■ **Task item**:
Please copy, exactly as they appear below, the lines from the one containing "### Commands" through the one containing "[https://hub.docker.com/_/mariadb]".

"""

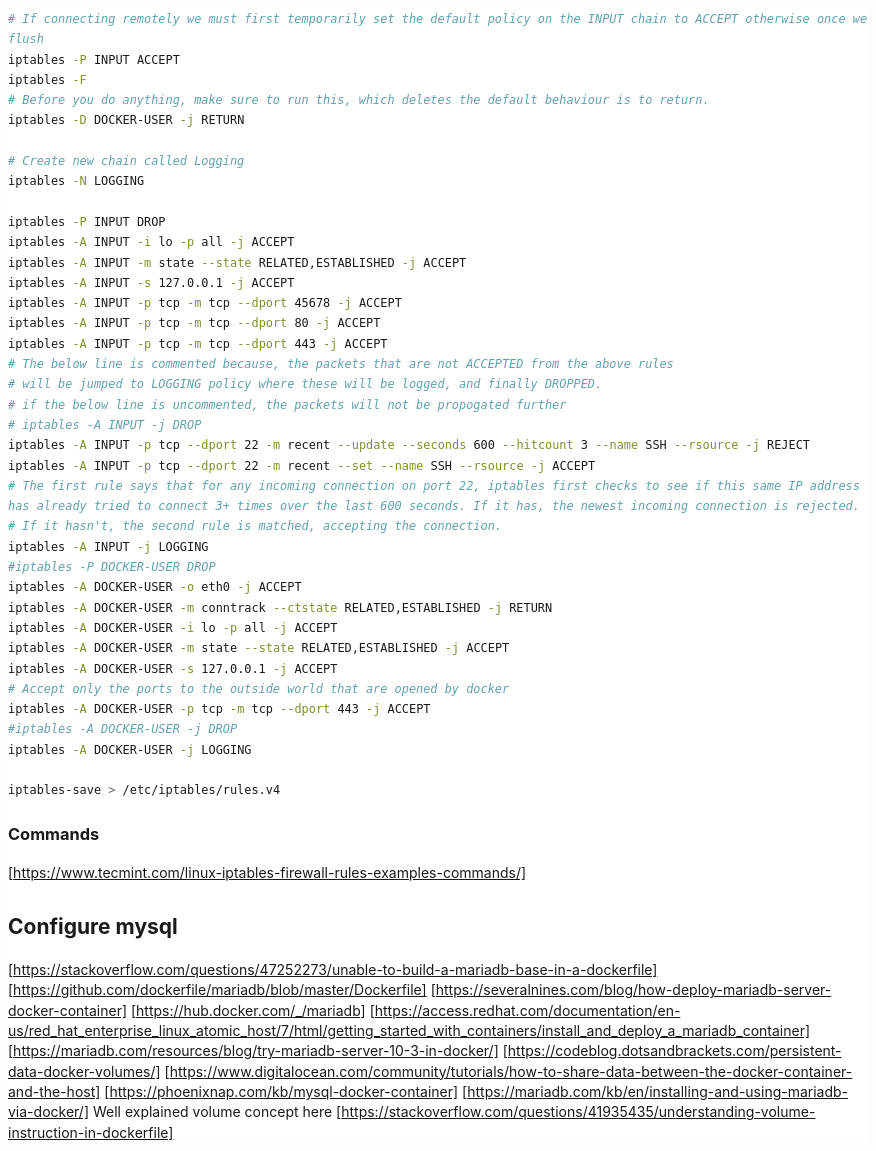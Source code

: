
```bash
# If connecting remotely we must first temporarily set the default policy on the INPUT chain to ACCEPT otherwise once we flush
iptables -P INPUT ACCEPT
iptables -F
# Before you do anything, make sure to run this, which deletes the default behaviour is to return.
iptables -D DOCKER-USER -j RETURN

# Create new chain called Logging
iptables -N LOGGING

iptables -P INPUT DROP
iptables -A INPUT -i lo -p all -j ACCEPT
iptables -A INPUT -m state --state RELATED,ESTABLISHED -j ACCEPT
iptables -A INPUT -s 127.0.0.1 -j ACCEPT
iptables -A INPUT -p tcp -m tcp --dport 45678 -j ACCEPT
iptables -A INPUT -p tcp -m tcp --dport 80 -j ACCEPT
iptables -A INPUT -p tcp -m tcp --dport 443 -j ACCEPT
# The below line is commented because, the packets that are not ACCEPTED from the above rules
# will be jumped to LOGGING policy where these will be logged, and finally DROPPED.
# if the below line is uncommented, the packets will not be propogated further
# iptables -A INPUT -j DROP
iptables -A INPUT -p tcp --dport 22 -m recent --update --seconds 600 --hitcount 3 --name SSH --rsource -j REJECT
iptables -A INPUT -p tcp --dport 22 -m recent --set --name SSH --rsource -j ACCEPT
# The first rule says that for any incoming connection on port 22, iptables first checks to see if this same IP address has already tried to connect 3+ times over the last 600 seconds. If it has, the newest incoming connection is rejected. 
# If it hasn't, the second rule is matched, accepting the connection.
iptables -A INPUT -j LOGGING
#iptables -P DOCKER-USER DROP
iptables -A DOCKER-USER -o eth0 -j ACCEPT
iptables -A DOCKER-USER -m conntrack --ctstate RELATED,ESTABLISHED -j RETURN
iptables -A DOCKER-USER -i lo -p all -j ACCEPT
iptables -A DOCKER-USER -m state --state RELATED,ESTABLISHED -j ACCEPT
iptables -A DOCKER-USER -s 127.0.0.1 -j ACCEPT
# Accept only the ports to the outside world that are opened by docker
iptables -A DOCKER-USER -p tcp -m tcp --dport 443 -j ACCEPT
#iptables -A DOCKER-USER -j DROP
iptables -A DOCKER-USER -j LOGGING

iptables-save > /etc/iptables/rules.v4
```

### Commands
[https://www.tecmint.com/linux-iptables-firewall-rules-examples-commands/]



## Configure mysql
[https://stackoverflow.com/questions/47252273/unable-to-build-a-mariadb-base-in-a-dockerfile]
[https://github.com/dockerfile/mariadb/blob/master/Dockerfile]
[https://severalnines.com/blog/how-deploy-mariadb-server-docker-container]
[https://hub.docker.com/_/mariadb]
[https://access.redhat.com/documentation/en-us/red_hat_enterprise_linux_atomic_host/7/html/getting_started_with_containers/install_and_deploy_a_mariadb_container]
[https://mariadb.com/resources/blog/try-mariadb-server-10-3-in-docker/]
[https://codeblog.dotsandbrackets.com/persistent-data-docker-volumes/]
[https://www.digitalocean.com/community/tutorials/how-to-share-data-between-the-docker-container-and-the-host]
[https://phoenixnap.com/kb/mysql-docker-container]
[https://mariadb.com/kb/en/installing-and-using-mariadb-via-docker/]
Well explained volume concept here
[https://stackoverflow.com/questions/41935435/understanding-volume-instruction-in-dockerfile]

"""

■ **The answer**:
### Commands
[https://www.tecmint.com/linux-iptables-firewall-rules-examples-commands/]



## Configure mysql
[https://stackoverflow.com/questions/47252273/unable-to-build-a-mariadb-base-in-a-dockerfile]
[https://github.com/dockerfile/mariadb/blob/master/Dockerfile]
[https://severalnines.com/blog/how-deploy-mariadb-server-docker-container]
[https://hub.docker.com/_/mariadb]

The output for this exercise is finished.